La Stampa, 24 novembre 2019
Così affondano le città costiere italiane
Mentre le telecamere di tutto il mondo raccontavano la Venezia allagata, a Trieste servivano gli stivali per entrare in Municipio, a Muggia i bottegai sistemavano sacchi di sabbia nelle calli per difendersi dalla marea, e lo stesso accadeva a Grado, dove l’acqua entrava nelle case passando dalle fognature. A Chioggia un guasto ha messo fuori uso le sirene di allerta, ma bastava guardare fuori dalle finestre per rendersi conto dell’emergenza. Per non parlare dell’isola di Pellestrina che, dopo l’ondata, ha dovuto attendere cinque giorni per veder riaprire l’unico supermercato. Non è andata meglio a Goro e Gorino, poco più a sud, dove il mare ha superato la banchina, abbattuto le barriere di protezione, cancellato spiagge e causato danni che restano da quantificare.

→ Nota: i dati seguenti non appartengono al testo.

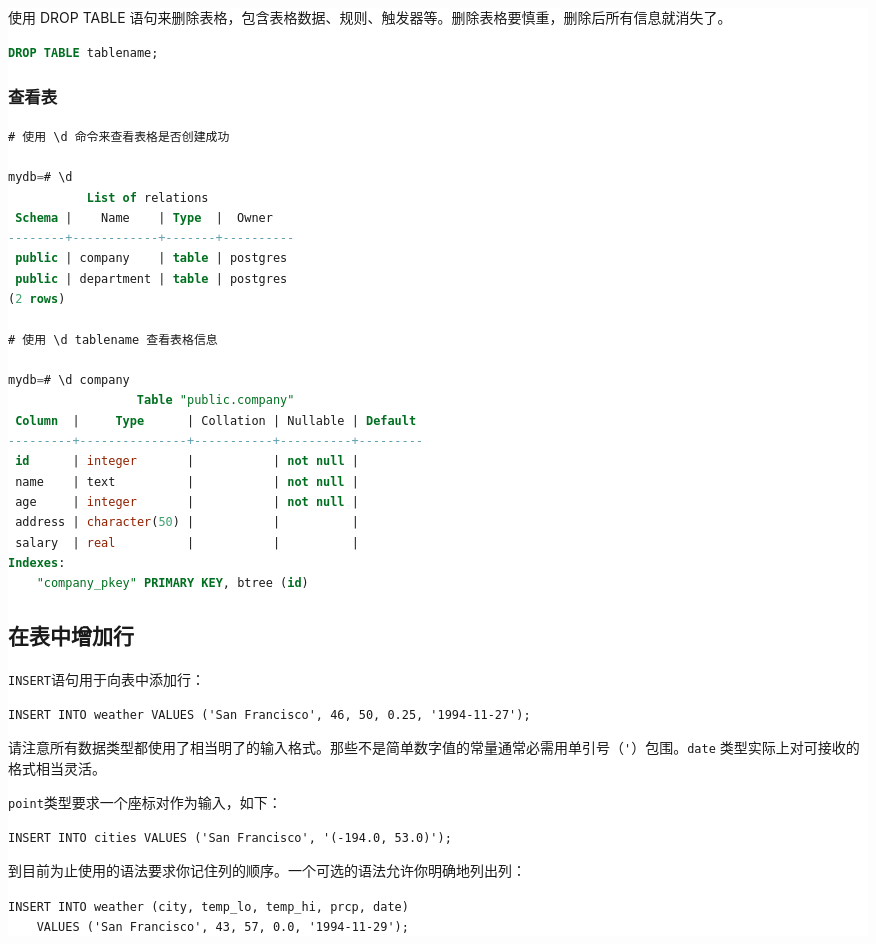 使用 DROP TABLE 语句来删除表格，包含表格数据、规则、触发器等。删除表格要慎重，删除后所有信息就消失了。

```sql
DROP TABLE tablename;
```





### 查看表

```sql
# 使用 \d 命令来查看表格是否创建成功

mydb=# \d
           List of relations
 Schema |    Name    | Type  |  Owner   
--------+------------+-------+----------
 public | company    | table | postgres
 public | department | table | postgres
(2 rows)

# 使用 \d tablename 查看表格信息

mydb=# \d company
                  Table "public.company"
 Column  |     Type      | Collation | Nullable | Default 
---------+---------------+-----------+----------+---------
 id      | integer       |           | not null | 
 name    | text          |           | not null | 
 age     | integer       |           | not null | 
 address | character(50) |           |          | 
 salary  | real          |           |          | 
Indexes:
    "company_pkey" PRIMARY KEY, btree (id)
```

## 在表中增加行

`INSERT`语句用于向表中添加行：

```postgresql
INSERT INTO weather VALUES ('San Francisco', 46, 50, 0.25, '1994-11-27');
```

请注意所有数据类型都使用了相当明了的输入格式。那些不是简单数字值的常量通常必需用单引号（`'`）包围。`date` 类型实际上对可接收的格式相当灵活。   

`point`类型要求一个座标对作为输入，如下：

```postgresql
INSERT INTO cities VALUES ('San Francisco', '(-194.0, 53.0)');
```

到目前为止使用的语法要求你记住列的顺序。一个可选的语法允许你明确地列出列：

```postgresql
INSERT INTO weather (city, temp_lo, temp_hi, prcp, date)
    VALUES ('San Francisco', 43, 57, 0.0, '1994-11-29');
```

Insomma, di Venezia ce n’è una sola, ma quando si parla di acqua alta il disagio diventa una questione per molti. Anzi, per troppi. E il dramma è che le zone a rischio allagamento nel Belpaese sono destinate ad aumentare con previsioni drammatiche. Lo dicono tutti gli studi, a partire da quello realizzato dall’Enea, secondo cui entro il 2100 l’acqua dei mari sarà soggetta a un innalzamento di almeno un metro, rischiando così di sommergere 40 aree costiere in tutta Italia, comprese coltivazioni, strade, ferrovie, aree abitate e industriali. Più di cinquemila chilometri quadrati, una superficie paragonabile a quella della Liguria. L’osservato speciale è il bacino a Nord dell’Adriatico (da Monfalcone a Ravenna), ma nessuna zona d’Italia può ritenersi al sicuro. A forte rischio ci sono la Versilia, la piana di Gioia Tauro, quella Pontina, l’Oristanese e, tra le altre cose, ben 21 porti italiani.
Il parere dell’esperto
«Le proiezioni di aumento del livello del mare si basano su dati globali dell’Ipcc, ma mancano i dettagli regionali - spiega il climatologo e oceanografo dell’Enea Gianmaria Sannino -. Per colmare questa lacuna stiamo realizzando un modello unico al mondo che combina diversi fattori». La difficoltà è simulare il comportamento del Mediterraneo, che per conformità rappresenta un caso unico al mondo. «Assomiglia più a un lago che a un mare, e viene alimentato dall’Oceano attraverso Gibilterra». Questo travaso di acque avviene anche perché l’Atlantico è più alto di 20 centimetri. Proprio lo Stretto, con i suoi 300 metri di profondità e 13 chilometri di larghezza, è diventato il fulcro degli studi per affinare le proiezioni. Il tempo a disposizione è poco, lo dicono i numeri: entro il 2050 circa 300 milioni di persone che vivono in aree costiere saranno sommerse almeno una volta l’anno, dice Climate Central. Guardando all’Italia tra il 2014 e il 2018, solo le inondazioni hanno causato 68 morti (dato Legambiente), e gli effetti si annunciano devastanti. Ad alto rischio, per esempio, c’è una città come Rovigo che oggi si trova a 35 chilometri dalla costa.
Lo screening dei mari
La causa dell’innalzamento dei mari è la conseguenza di più fattori, almeno quattro. In primis lo scioglimento dei ghiacciai dovuto al surriscaldamento globale (3,6 millimetri l’anno secondo l’Ipcc dell’Onu). Poi, l’espansione degli oceani per effetto dell’aumento delle temperature. Quindi, l’intensificarsi di fenomeni meteorologici estremi, come le maree. E infine i movimenti tettonici tipici di territori, come l’Italia, geologicamente attivi. Questi ultimi sono indipendenti dall’azione dell’uomo; quindi è chiaro che l’unica cosa da fare per cercare di mettere un freno a questa deriva sia agire sulla riduzione di CO2, che è la principale causa dell’innalzamento delle temperature. Ma il mare una volta occupava la pianura padana, ripetono scettici e negazionisti. «Livelli simili di anidride carbonica sono spaventosi e non hanno precedenti nella storia - precisa il geomorfologo Fabrizio Antonioli - , nemmeno in ere geologiche precedenti». Quindi è vero che le variazioni del clima ci sono sempre state, ma oggi a provocarle è l’uomo. «Non ci sono dubbi che la colpa sia nostra» conclude Antonioli. Se vogliamo evitare di finire sott’acqua dobbiamo partire da qui.